We spent the next full day in Yosemite Village. In the morning we walked the paved pathways around in circles searching for Housekeeping Camp, where we could do our laundry and take showers. The granite cliffs rose above us everywhere we looked. We sat on the sandy beach by the Merced River and watched families and children play, amazed at the number of people we were suddenly surrounded by.
The next morning, we caught a ride back up to Tuolumne Meadows with a girl and guy on a road trip in a huge white van with an inflated boat where the passenger seats should be. Sprawled amid the boat and a sea of suitcases, clothes, and other possessions, Phil immediately fell asleep. I spent the 90-minute drive crouched under the boat, straining to look out the window and keep from getting carsick on the windy road while Jimi Hendrix blared.
Rejuvenated from our break, we set out that afternoon for the 150-mile journey to South Lake Tahoe, our next resupply stop. We’d heard from a few sources that this stretch was often thought to be one of the hardest on the trail, both because of its constant and unforgiving elevation changes and its mosquitoes, and I found this to be true. The trail wound through a remote part of Yosemite and was full of steep, rocky climbs to the tops of ridges, only to suddenly drop down the other side into a mosquito-infested forest. Each forest seemed to be followed by another rocky ridge that, inevitably, you knew you would climb.

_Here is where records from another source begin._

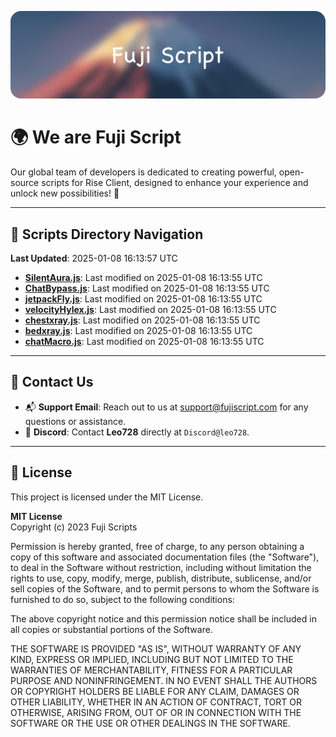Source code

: ![Banner](.github/b.webp)

# 🌍 **We are Fuji Script**

Our global team of developers is dedicated to creating powerful, open-source scripts for Rise Client, designed to enhance your experience and unlock new possibilities! 🌟

---
<!-- SCRIPTS_NAVIGATION_START -->
## 📂 **Scripts Directory Navigation**

**Last Updated**: 2025-01-08 16:13:57 UTC

- **[SilentAura.js](scripts/SilentAura.js)**: Last modified on 2025-01-08 16:13:55 UTC
- **[ChatBypass.js](scripts/ChatBypass.js)**: Last modified on 2025-01-08 16:13:55 UTC
- **[jetpackFly.js](scripts/jetpackFly.js)**: Last modified on 2025-01-08 16:13:55 UTC
- **[velocityHylex.js](scripts/velocityHylex.js)**: Last modified on 2025-01-08 16:13:55 UTC
- **[chestxray.js](scripts/chestxray.js)**: Last modified on 2025-01-08 16:13:55 UTC
- **[bedxray.js](scripts/bedxray.js)**: Last modified on 2025-01-08 16:13:55 UTC
- **[chatMacro.js](scripts/chatMacro.js)**: Last modified on 2025-01-08 16:13:55 UTC

<!-- SCRIPTS_NAVIGATION_END -->

---

## 💬 **Contact Us**  
- 📬 **Support Email**: Reach out to us at [support@fujiscript.com](mailto:support@fujiscript.com) for any questions or assistance.  
- 💬 **Discord**: Contact **Leo728** directly at `Discord@leo728`.

---

## 📜 **License**

This project is licensed under the MIT License.  

**MIT License**  
Copyright (c) 2023 Fuji Scripts  

Permission is hereby granted, free of charge, to any person obtaining a copy of this software and associated documentation files (the "Software"), to deal in the Software without restriction, including without limitation the rights to use, copy, modify, merge, publish, distribute, sublicense, and/or sell copies of the Software, and to permit persons to whom the Software is furnished to do so, subject to the following conditions:  

The above copyright notice and this permission notice shall be included in all copies or substantial portions of the Software.  

THE SOFTWARE IS PROVIDED "AS IS", WITHOUT WARRANTY OF ANY KIND, EXPRESS OR IMPLIED, INCLUDING BUT NOT LIMITED TO THE WARRANTIES OF MERCHANTABILITY, FITNESS FOR A PARTICULAR PURPOSE AND NONINFRINGEMENT. IN NO EVENT SHALL THE AUTHORS OR COPYRIGHT HOLDERS BE LIABLE FOR ANY CLAIM, DAMAGES OR OTHER LIABILITY, WHETHER IN AN ACTION OF CONTRACT, TORT OR OTHERWISE, ARISING FROM, OUT OF OR IN CONNECTION WITH THE SOFTWARE OR THE USE OR OTHER DEALINGS IN THE SOFTWARE.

They just kept coming. On the second day, we passed a sign for Benson Lake and decided to check it out for a short break. After following a short, forested trail, we were spit out into the most idyllic setting. The lake was crystal blue, surrounded on all sides by granite mountains except for where it met a perfect sandy beach. Best of all, it was, magically, free of mosquitoes. We ended up spending five hours there. A downfall of this respite was that we both got the worst sunburns known to man.
After three days of elevation chaos, we came to Dorothy Lake Pass, the official end of Yosemite. As we left the park, it was amazing how the scenery seemed to change immediately, the rocky crags behind us and strange bare, red mountains ahead. We crossed Sonora Pass, an amazingly beautiful stretch of trail that winds along a ridge of bare, austere cliffs and lava rock. It looked like we could be on the moon. Behind us were our last views of the high Sierra, and ahead were endless rows of mountains.
Over the next two and a half days, we seemed to hike nonstop. We entered a forested cow pasture-like area, the terrain became much easier, and we upped our mileage, sometimes hiking until 10 or 11 pm. The day before the Fourth of July, we finally arrived in South Lake Tahoe. We had sent our resupply box to Echo Lake, a quaint lodge right outside of town, and practically ran the remaining 17 miles that day to get to the tiny post office before they closed at 2 pm.
South Lake is quite a destination for the Fourth. The town was full of people, and looked more like a Cancun party scene than a quiet town in the mountains. We stayed at a Super 8 motel, the pool and courtyard overrun with hoards of college boys drinking as much Coors Lite as possible and hosting dance parties in the grass outside. Once again, it was strange to be among so many people, especially after being in such remote wilderness for the last six days.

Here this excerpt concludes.